• TASK MATERIAL:
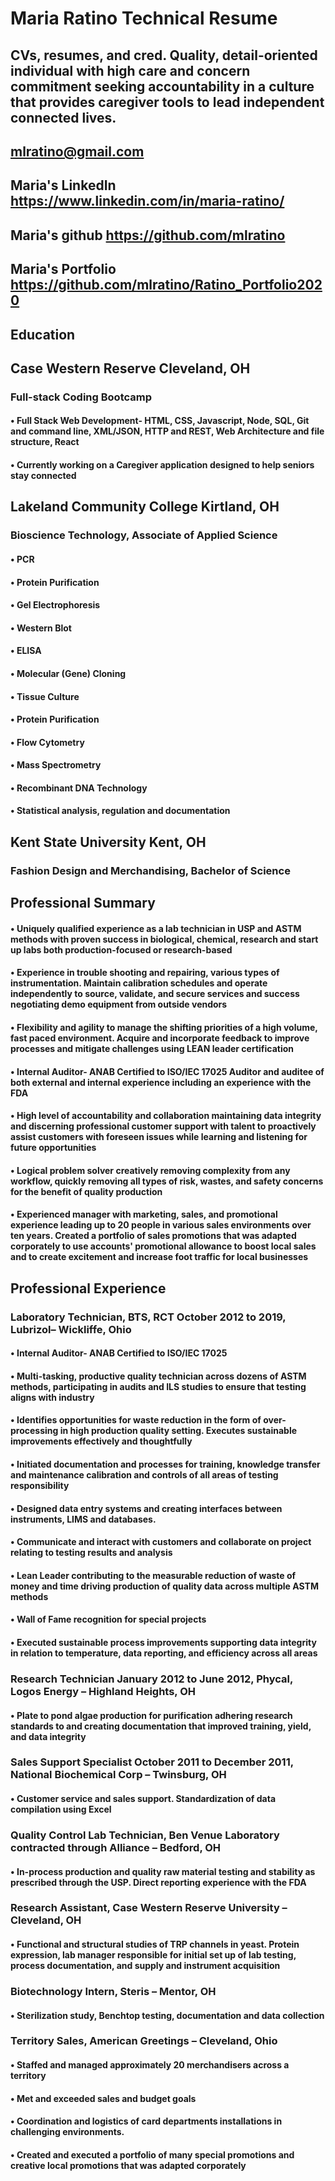 # Maria Ratino Technical Resume

## CVs, resumes, and cred. Quality, detail-oriented individual with high care and concern commitment seeking accountability in a culture that provides caregiver tools to lead independent connected lives.

## mlratino@gmail.com       
## Maria's LinkedIn https://www.linkedin.com/in/maria-ratino/       
## Maria's github https://github.com/mlratino    
## Maria's Portfolio https://github.com/mlratino/Ratino_Portfolio2020



## Education

## Case Western Reserve Cleveland, OH
### Full-stack Coding Bootcamp

#### •	Full Stack Web Development- HTML, CSS, Javascript, Node, SQL, Git and command line, XML/JSON, HTTP and REST, Web Architecture and file structure, React
#### •	Currently working on a Caregiver application designed to help seniors stay connected

## Lakeland Community College Kirtland, OH
### Bioscience Technology, Associate of Applied Science

#### •	PCR
#### •	Protein Purification
#### •	Gel Electrophoresis
#### •	Western Blot
#### •	ELISA
#### •	Molecular (Gene) Cloning
#### •	Tissue Culture
#### •	Protein Purification
#### •	Flow Cytometry
#### •	Mass Spectrometry
#### •	Recombinant DNA Technology
#### •	Statistical analysis, regulation and documentation

## Kent State University Kent, OH
### Fashion Design and Merchandising, Bachelor of Science


## Professional Summary

#### •	Uniquely qualified experience as a lab technician in USP and ASTM methods with proven success in biological, chemical, research and start up labs both production-focused or research-based
#### •	Experience in trouble shooting and repairing, various types of instrumentation. Maintain calibration schedules and operate independently to source, validate, and secure services and success negotiating demo equipment from outside vendors
#### •	Flexibility and agility to manage the shifting priorities of a high volume, fast paced environment. Acquire and incorporate feedback to improve processes and mitigate challenges using LEAN leader certification
#### •	Internal Auditor- ANAB Certified to ISO/IEC 17025 Auditor and auditee of both external and internal experience including an experience with the FDA
#### •	High level of accountability and collaboration maintaining data integrity and discerning professional customer support with talent to proactively assist customers with foreseen issues while learning and listening for future opportunities
#### •	Logical problem solver creatively removing complexity from any workflow, quickly removing all types of risk, wastes, and safety concerns for the benefit of quality production
#### •	Experienced manager with marketing, sales, and promotional experience leading up to 20 people in various sales environments over ten years. Created a portfolio of sales promotions that was adapted corporately to use accounts' promotional allowance to boost local sales and to create excitement and increase foot traffic for local businesses


## Professional Experience

### Laboratory Technician, BTS, RCT October 2012 to 2019,  Lubrizol– Wickliffe, Ohio
#### •	Internal Auditor- ANAB Certified to ISO/IEC 17025 

#### •	Multi-tasking, productive quality technician across dozens of ASTM methods, participating in audits and ILS studies to ensure that testing aligns with industry

#### •	Identifies opportunities for waste reduction in the form of over-processing in high production quality setting. Executes sustainable improvements effectively and thoughtfully

#### •	Initiated documentation and processes for training, knowledge transfer and maintenance calibration and controls of all areas of testing responsibility
#### •	Designed data entry systems and creating interfaces between instruments, LIMS and databases. 

#### •	Communicate and interact with customers and collaborate on project relating to testing results and analysis

#### •	Lean Leader contributing to the measurable reduction of waste of money and time driving production of quality data across multiple ASTM methods

#### •	Wall of Fame recognition for special projects

#### •	Executed sustainable process improvements supporting data integrity in relation to temperature, data reporting, and efficiency across all areas 

### Research Technician January 2012 to June 2012, Phycal, Logos Energy – Highland Heights, OH
#### • Plate to pond algae production for purification adhering research standards to and creating documentation that improved training, yield, and data integrity


### Sales Support Specialist October 2011 to December 2011, National Biochemical Corp – Twinsburg, OH
#### • Customer service and sales support. Standardization of data compilation using Excel

### Quality Control Lab Technician, Ben Venue Laboratory contracted through Alliance – Bedford, OH
#### • In-process production and quality raw material testing and stability as prescribed through the USP. Direct reporting experience with the FDA

### Research Assistant, Case Western Reserve University – Cleveland, OH
#### • Functional and structural studies of TRP channels in yeast. Protein expression, lab manager responsible for initial set up of lab testing, process documentation, and supply and instrument acquisition

### Biotechnology Intern, Steris – Mentor, OH
#### • Sterilization study, Benchtop testing, documentation and data collection

### Territory Sales, American Greetings – Cleveland, Ohio
#### • Staffed and managed approximately 20 merchandisers across a territory 
#### • Met and exceeded sales and budget goals 
#### • Coordination and logistics of card departments installations in challenging environments. 
#### •  Created and executed a portfolio of many special promotions and creative local promotions that was adapted corporately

• TASK OBJECTIVE: Retype nothing except the lines from the first line of the listing above through the line with "## mlratino@gmail.com", exactly as they stand, and no pictures.

• WORKED SOLUTION:
 # Maria Ratino Technical Resume

## CVs, resumes, and cred. Quality, detail-oriented individual with high care and concern commitment seeking accountability in a culture that provides caregiver tools to lead independent connected lives.

## mlratino@gmail.com       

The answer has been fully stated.